The report went on to say that "the Contra drug links included...payments to drug traffickers by the U.S. State Department of funds authorized by the Congress for humanitarian assistance to the Contras, in some cases after the traffickers had been indicted by federal law enforcement agencies on drug charges, in others while traffickers were under active investigation by these same agencies." Houses of the Congress began to raise questions about the drug-related allegations associated with the Contras, causing a review in the spring of 1986 of the allegations by the State Department, in conjunction with the Justice Department and relevant U.S. intelligence agencies.<36>
Former DEA agent Celerino Castillo alleged that Ilopango Airport in El Salvador was used by Contras for drug trafficking, with full knowledge of the CIA. He further alleged that his investigations were hindered by US government agencies. These allegations were part of an investigation by the Department of Justice Office of the Inspector General, which however did not find substantial evidence to support Castillo's allegations.<37> Castillo also testified before the House Permanent Select Committee on Intelligence on the same allegations.<38>
The allegations resurfaced in 1996 when journalist Gary Webb published reports in the San Jose Mercury News,<39> and later in his book Dark Alliance,<40> detailing how Contras had distributed crack cocaine into Los Angeles to fund weapons purchases. These reports were initially attacked by various other newspapers, which attempted to debunk the link, citing official reports that apparently cleared the CIA.
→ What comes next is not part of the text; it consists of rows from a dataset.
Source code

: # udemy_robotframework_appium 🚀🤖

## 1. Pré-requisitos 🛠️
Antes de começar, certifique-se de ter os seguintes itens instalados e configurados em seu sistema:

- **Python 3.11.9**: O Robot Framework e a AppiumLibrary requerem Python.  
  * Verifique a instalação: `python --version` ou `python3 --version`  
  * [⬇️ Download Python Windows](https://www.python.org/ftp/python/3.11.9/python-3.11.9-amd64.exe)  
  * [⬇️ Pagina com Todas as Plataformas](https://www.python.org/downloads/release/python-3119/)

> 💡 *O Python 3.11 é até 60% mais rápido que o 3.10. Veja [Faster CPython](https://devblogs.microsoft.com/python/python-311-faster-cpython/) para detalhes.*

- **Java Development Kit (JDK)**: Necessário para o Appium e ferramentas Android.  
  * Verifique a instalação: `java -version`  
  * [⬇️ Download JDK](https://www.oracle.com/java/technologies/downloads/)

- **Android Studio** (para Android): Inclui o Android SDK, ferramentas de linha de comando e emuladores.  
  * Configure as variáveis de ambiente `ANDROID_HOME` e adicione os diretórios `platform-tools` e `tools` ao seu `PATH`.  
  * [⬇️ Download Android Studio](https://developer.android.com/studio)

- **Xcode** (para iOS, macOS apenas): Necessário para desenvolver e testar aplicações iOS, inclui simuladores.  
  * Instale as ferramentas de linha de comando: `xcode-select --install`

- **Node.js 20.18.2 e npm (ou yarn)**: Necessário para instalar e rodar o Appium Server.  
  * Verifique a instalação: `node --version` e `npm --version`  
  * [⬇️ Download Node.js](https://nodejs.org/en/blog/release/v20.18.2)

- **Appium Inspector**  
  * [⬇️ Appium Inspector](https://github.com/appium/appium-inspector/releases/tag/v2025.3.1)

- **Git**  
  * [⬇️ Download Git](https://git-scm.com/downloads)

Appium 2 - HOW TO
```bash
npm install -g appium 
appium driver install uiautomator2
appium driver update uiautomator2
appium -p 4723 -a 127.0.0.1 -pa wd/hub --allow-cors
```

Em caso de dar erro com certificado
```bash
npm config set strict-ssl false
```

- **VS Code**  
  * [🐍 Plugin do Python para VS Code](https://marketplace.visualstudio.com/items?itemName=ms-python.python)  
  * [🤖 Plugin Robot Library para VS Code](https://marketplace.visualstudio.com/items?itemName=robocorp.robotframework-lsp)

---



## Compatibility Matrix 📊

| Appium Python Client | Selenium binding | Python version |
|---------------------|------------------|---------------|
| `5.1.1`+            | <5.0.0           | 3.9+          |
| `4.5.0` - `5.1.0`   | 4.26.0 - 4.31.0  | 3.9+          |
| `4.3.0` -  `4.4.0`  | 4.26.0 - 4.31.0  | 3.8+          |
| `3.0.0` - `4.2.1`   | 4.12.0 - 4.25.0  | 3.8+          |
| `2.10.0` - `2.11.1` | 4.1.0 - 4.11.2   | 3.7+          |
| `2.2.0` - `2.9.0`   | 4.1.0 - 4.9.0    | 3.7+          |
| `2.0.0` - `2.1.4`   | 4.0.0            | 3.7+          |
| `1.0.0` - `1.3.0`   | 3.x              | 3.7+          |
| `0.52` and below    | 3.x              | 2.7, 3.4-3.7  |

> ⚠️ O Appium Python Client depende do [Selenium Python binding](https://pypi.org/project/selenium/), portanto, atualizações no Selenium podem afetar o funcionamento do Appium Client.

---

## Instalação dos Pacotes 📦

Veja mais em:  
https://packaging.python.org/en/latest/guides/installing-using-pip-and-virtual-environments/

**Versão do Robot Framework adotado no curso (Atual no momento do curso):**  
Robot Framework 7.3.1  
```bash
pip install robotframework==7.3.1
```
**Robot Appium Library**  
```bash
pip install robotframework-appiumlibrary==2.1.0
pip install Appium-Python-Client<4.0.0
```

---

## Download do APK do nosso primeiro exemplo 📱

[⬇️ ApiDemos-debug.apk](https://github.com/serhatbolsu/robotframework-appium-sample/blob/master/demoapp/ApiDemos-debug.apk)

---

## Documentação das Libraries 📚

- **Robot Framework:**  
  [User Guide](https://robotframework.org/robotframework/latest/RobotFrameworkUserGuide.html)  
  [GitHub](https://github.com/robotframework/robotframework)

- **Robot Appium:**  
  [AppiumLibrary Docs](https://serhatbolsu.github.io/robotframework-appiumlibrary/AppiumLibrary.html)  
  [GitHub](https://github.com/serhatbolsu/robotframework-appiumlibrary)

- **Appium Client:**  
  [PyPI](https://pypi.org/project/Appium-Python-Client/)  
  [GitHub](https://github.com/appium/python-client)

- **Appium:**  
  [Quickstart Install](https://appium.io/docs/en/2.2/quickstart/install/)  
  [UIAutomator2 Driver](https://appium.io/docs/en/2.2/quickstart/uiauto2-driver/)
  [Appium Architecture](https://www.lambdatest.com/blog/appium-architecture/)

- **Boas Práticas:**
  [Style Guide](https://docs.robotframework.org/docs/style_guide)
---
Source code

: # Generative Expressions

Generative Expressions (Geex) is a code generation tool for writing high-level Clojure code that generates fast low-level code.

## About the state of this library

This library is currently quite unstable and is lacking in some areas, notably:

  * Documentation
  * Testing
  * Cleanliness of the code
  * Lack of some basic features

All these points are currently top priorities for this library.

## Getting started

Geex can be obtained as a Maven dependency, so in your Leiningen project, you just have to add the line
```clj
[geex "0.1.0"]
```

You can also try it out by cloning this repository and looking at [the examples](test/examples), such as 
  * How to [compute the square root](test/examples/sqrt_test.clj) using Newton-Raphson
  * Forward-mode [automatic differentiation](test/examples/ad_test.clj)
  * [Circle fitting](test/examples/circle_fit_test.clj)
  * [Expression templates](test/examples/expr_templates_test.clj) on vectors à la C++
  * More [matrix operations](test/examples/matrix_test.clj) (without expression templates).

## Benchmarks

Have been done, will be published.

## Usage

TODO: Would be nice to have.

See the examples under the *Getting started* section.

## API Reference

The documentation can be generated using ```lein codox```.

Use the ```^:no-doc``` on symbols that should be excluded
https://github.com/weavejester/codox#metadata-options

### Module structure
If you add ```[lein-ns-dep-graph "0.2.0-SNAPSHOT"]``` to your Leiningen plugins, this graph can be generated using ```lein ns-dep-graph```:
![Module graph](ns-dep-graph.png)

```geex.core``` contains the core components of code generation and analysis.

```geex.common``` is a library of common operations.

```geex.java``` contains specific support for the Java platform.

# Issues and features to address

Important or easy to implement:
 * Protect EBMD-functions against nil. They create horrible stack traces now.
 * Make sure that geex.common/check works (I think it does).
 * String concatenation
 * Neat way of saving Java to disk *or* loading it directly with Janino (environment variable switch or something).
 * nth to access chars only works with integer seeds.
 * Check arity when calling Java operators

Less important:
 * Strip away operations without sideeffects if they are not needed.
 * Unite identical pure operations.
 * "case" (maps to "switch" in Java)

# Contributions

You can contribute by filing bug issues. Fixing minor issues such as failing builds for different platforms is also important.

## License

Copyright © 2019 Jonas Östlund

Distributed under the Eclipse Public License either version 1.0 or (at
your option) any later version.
The Wall Street Journal reported on January 29, 1997 <41> on activities at the Mena, Arkansas airport allegedly involved then-governor Bill Clinton in a coverup of illegal drug-trading activity. The Wall Street Journal article goes on to state:
At the center of the web of speculation spun around Mena are a few undisputed facts: One of the most successful drug informants in U.S. history, smuggler Barry Seal, based his air operation at Mena. At the height of his career he was importing as much as 1,000 pounds of cocaine per month, and had a personal fortune estimated at more than $50 million. After becoming an informant for the Drug Enforcement Administration, he worked at least once with the CIA, in a Sandinista drug sting. He was gunned down by Colombian hit men in Baton Rouge, La., in 1986; eight months later, one of his planes—with an Arkansas pilot at the wheel and Eugene Hasenfus in the cargo bay—was shot down over Nicaragua with a load of Contra supplies.
In 1998, CIA Inspector General Frederick Hitz published a two-volume report<42> that substantiated many of Webb's claims, and described how 50 contras and contra-related entities involved in the drug trade had been protected from law enforcement activity by the Reagan-Bush administration, and documented a cover-up of evidence relating to these activities. The report also showed that Oliver North and the NSC were aware of these activities. A report later that same year by the Justice Department Inspector General Michael Bromwich also came to similar conclusions.